*** Supplied records ***
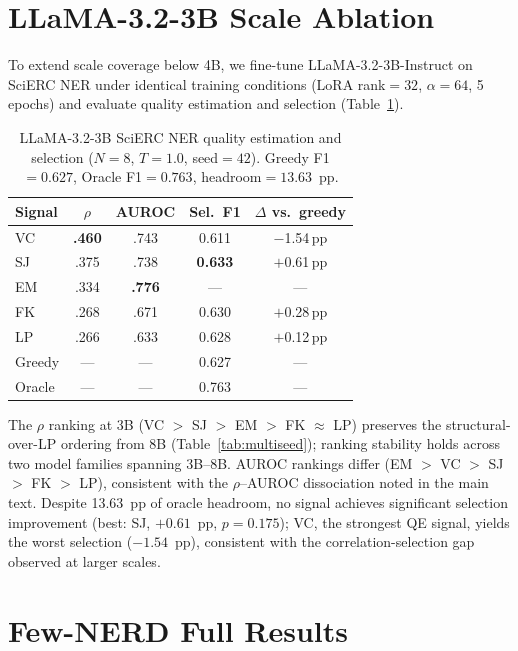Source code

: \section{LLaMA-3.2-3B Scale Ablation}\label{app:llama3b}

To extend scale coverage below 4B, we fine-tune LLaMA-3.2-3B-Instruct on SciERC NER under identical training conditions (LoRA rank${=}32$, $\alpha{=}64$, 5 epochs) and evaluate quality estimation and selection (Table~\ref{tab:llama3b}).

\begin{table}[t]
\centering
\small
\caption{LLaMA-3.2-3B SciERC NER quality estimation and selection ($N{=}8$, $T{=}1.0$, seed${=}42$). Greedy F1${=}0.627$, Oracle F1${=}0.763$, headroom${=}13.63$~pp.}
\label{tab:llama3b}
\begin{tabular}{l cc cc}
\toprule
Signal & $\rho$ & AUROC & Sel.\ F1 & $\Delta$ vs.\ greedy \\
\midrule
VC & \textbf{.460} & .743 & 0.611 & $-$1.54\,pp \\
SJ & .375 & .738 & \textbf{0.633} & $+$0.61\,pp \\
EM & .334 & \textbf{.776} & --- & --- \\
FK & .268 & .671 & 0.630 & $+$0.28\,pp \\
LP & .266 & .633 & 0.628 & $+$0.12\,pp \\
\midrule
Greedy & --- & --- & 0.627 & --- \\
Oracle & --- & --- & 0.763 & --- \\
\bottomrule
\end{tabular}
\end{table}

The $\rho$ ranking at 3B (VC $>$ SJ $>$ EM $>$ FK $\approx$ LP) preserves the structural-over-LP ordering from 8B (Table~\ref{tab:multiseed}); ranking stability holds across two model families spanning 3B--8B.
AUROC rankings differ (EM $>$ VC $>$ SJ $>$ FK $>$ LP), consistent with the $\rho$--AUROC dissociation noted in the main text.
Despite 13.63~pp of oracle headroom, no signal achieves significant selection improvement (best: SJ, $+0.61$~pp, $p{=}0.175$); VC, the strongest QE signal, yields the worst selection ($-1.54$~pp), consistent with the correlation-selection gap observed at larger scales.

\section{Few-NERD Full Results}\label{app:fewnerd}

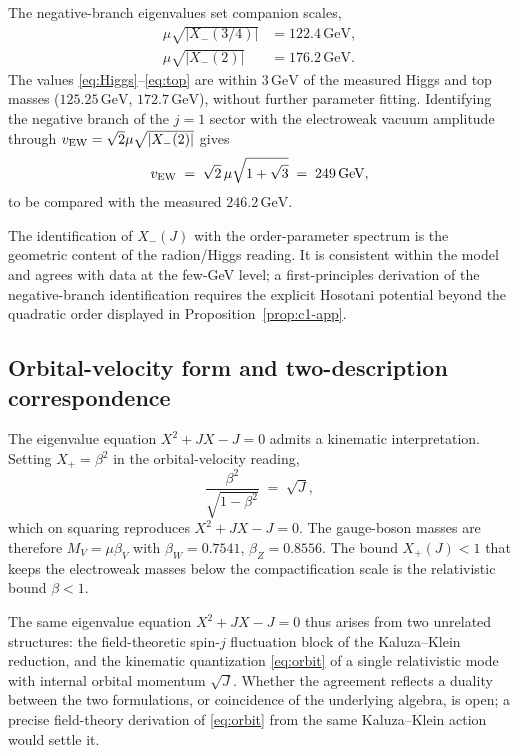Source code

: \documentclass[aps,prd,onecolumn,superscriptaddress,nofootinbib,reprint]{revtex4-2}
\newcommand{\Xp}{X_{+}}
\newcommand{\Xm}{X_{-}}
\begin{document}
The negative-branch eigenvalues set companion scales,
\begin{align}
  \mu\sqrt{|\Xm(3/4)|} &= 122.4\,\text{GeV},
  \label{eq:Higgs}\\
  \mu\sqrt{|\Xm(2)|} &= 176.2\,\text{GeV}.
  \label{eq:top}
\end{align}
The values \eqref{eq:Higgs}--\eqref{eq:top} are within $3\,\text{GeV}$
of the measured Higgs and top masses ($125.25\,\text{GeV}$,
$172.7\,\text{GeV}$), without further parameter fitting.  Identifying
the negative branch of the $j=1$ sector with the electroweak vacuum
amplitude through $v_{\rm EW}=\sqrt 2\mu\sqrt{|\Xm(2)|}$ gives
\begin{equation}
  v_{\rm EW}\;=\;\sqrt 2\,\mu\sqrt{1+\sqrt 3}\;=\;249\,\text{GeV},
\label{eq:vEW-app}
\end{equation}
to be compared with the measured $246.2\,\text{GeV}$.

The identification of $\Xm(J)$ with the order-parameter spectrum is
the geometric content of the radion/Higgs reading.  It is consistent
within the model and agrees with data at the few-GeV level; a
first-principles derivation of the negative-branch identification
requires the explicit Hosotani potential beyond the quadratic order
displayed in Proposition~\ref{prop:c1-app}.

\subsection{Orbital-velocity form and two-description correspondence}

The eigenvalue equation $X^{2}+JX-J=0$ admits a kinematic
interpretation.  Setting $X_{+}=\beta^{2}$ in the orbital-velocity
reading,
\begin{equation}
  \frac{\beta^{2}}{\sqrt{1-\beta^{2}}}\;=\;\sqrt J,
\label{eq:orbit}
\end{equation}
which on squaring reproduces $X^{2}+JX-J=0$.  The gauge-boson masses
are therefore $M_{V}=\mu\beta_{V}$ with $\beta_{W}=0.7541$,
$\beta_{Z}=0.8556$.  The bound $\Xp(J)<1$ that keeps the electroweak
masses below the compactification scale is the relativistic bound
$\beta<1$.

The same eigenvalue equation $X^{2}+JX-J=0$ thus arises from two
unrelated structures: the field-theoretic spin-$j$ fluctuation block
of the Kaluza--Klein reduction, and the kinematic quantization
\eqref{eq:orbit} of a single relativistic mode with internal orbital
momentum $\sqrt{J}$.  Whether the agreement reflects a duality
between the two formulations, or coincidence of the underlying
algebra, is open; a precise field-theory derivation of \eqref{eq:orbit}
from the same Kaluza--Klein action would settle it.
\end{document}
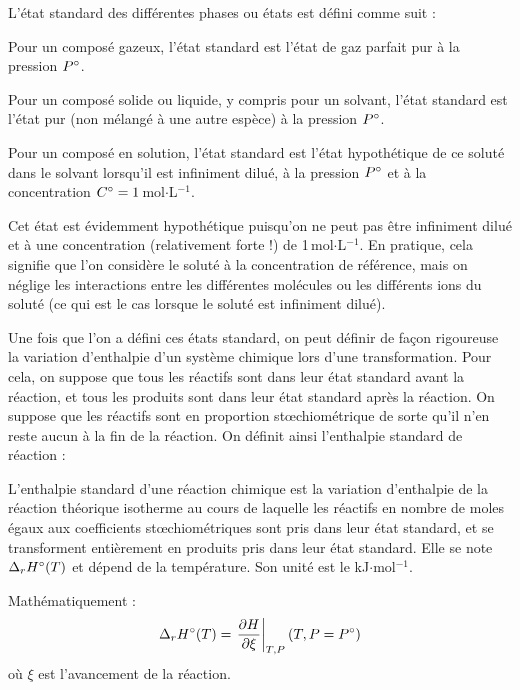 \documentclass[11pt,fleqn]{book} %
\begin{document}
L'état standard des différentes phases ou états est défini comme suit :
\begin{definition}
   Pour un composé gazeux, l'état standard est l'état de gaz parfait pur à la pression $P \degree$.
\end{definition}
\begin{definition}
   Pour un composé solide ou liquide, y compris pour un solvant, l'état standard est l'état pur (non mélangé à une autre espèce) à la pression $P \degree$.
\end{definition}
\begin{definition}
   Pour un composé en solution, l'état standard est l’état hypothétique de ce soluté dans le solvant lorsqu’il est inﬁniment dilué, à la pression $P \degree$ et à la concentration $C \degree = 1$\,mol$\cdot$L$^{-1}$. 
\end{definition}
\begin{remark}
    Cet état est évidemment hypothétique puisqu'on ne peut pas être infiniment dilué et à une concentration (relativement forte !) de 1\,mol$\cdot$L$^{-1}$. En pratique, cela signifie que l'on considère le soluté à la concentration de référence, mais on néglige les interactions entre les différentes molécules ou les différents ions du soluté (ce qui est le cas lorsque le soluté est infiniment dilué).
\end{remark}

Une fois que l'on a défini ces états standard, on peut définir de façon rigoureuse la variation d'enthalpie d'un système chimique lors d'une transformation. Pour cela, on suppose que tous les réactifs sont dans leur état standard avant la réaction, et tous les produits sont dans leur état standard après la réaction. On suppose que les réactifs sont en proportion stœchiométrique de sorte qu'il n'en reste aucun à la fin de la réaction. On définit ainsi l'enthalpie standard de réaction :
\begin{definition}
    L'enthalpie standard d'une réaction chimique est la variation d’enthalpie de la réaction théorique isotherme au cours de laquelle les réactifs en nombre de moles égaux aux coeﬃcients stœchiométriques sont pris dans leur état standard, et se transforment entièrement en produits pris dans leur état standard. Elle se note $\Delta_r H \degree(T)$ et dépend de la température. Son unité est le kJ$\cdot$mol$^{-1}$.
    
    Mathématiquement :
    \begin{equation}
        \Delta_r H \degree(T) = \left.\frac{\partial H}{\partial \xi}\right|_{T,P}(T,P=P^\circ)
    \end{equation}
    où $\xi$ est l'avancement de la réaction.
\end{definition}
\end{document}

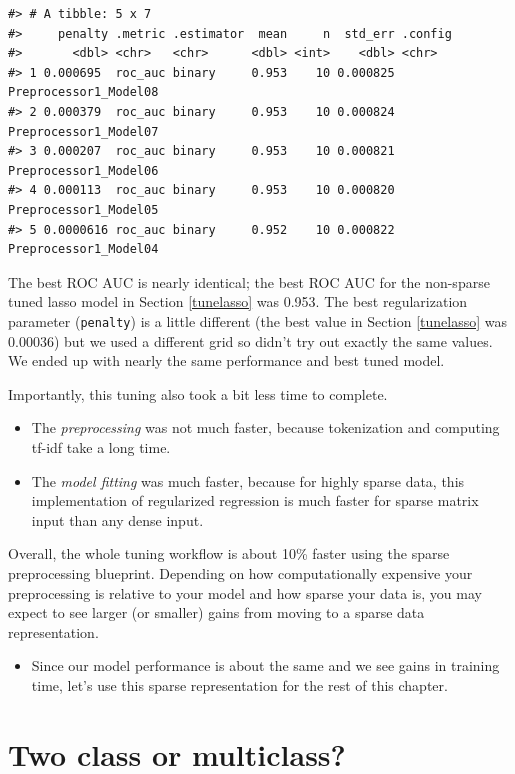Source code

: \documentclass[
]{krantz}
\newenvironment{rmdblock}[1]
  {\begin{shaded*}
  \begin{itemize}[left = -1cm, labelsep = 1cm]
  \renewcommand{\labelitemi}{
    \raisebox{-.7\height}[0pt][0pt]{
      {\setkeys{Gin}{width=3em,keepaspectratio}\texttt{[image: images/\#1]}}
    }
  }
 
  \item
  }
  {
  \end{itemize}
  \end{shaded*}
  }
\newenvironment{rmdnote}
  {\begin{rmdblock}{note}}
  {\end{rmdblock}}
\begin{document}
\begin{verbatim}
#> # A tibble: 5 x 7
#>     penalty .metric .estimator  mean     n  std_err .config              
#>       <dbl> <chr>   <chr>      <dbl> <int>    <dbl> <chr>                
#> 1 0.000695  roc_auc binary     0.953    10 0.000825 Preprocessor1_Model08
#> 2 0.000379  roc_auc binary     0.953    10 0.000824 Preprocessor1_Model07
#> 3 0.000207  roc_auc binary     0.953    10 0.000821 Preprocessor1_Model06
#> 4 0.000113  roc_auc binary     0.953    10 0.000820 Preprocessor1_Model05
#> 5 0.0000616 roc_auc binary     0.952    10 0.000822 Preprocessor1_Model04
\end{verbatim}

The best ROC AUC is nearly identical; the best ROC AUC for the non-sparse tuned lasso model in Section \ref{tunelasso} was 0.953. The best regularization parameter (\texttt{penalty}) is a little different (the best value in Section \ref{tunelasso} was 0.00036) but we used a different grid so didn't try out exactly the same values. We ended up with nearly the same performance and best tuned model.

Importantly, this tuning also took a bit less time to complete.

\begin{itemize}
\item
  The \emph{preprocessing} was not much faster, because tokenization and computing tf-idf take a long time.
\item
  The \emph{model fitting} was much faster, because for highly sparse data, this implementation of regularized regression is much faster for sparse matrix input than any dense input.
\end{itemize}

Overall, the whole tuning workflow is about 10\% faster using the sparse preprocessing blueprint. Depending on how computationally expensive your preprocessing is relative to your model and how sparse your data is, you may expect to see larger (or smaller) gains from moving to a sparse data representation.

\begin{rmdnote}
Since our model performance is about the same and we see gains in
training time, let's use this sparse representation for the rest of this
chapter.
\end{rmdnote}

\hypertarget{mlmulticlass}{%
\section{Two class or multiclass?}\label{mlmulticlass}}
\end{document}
*** End of Supplied records ***
# [What the task asks]
In the records above, find each line with the word "AUROC" and copy it out.

# [Finished exercise]
Signal & $\rho$ & AUROC & Sel.\ F1 & $\Delta$ vs.\ greedy \\
AUROC rankings differ (EM $>$ VC $>$ SJ $>$ FK $>$ LP), consistent with the $\rho$--AUROC dissociation noted in the main text.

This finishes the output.